Work order
Each line from the one holding "method of the" to the last line below must be written out exactly, with no other output.

Records supplied
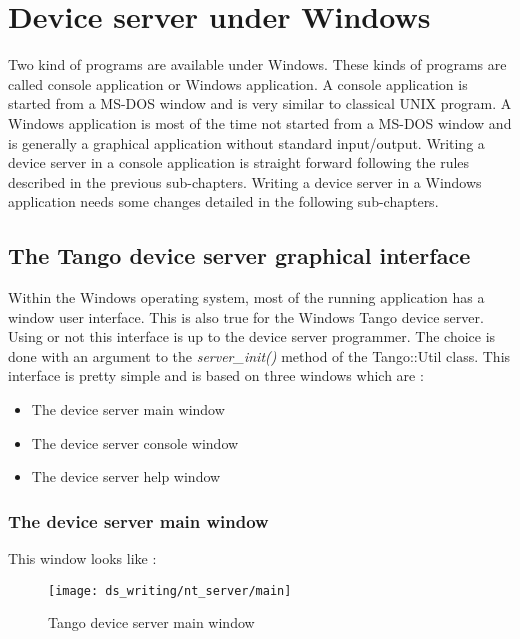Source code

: \section{Device server under Windows}

Two kind of programs are available under Windows.
These kinds of programs are called console application
or Windows application. A console application is started from a MS-DOS
window and is very similar to classical UNIX program. A Windows application
is most of the time not started from a MS-DOS window and is generally
a graphical application without standard input/output. Writing a device
server in a console application is straight forward following the
rules described in the previous sub-chapters. Writing a device server
in a Windows application needs some changes detailed in the following
sub-chapters.


\subsection{The Tango device server graphical interface}

Within the Windows operating system, most of the running application
has a window user interface. This is also true for the Windows Tango
device server. Using or not this interface is up to the device server
programmer. The choice is done with an argument to the \emph{server\_init()}
method of the Tango::Util class. This interface is pretty
simple and is based on three windows which are :
\begin{itemize}
\item The device server main window
\item The device server console window
\item The device server help window
\end{itemize}

\subsubsection{The device server main window}

This window looks like :

\vspace{0.3cm}


\begin{center}
\begin{figure}
\protect\caption{Tango device server main window}


\texttt{[image: ds\_writing/nt\_server/main]}
\end{figure}

\par\end{center}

Result of this task
method of the Tango::Util class. This interface is pretty
simple and is based on three windows which are :
\begin{itemize}
\item The device server main window
\item The device server console window
\item The device server help window
\end{itemize}

\subsubsection{The device server main window}

This window looks like :

\vspace{0.3cm}


\begin{center}
\begin{figure}
\protect\caption{Tango device server main window}


\texttt{[image: ds\_writing/nt\_server/main]}
\end{figure}

\par\end{center}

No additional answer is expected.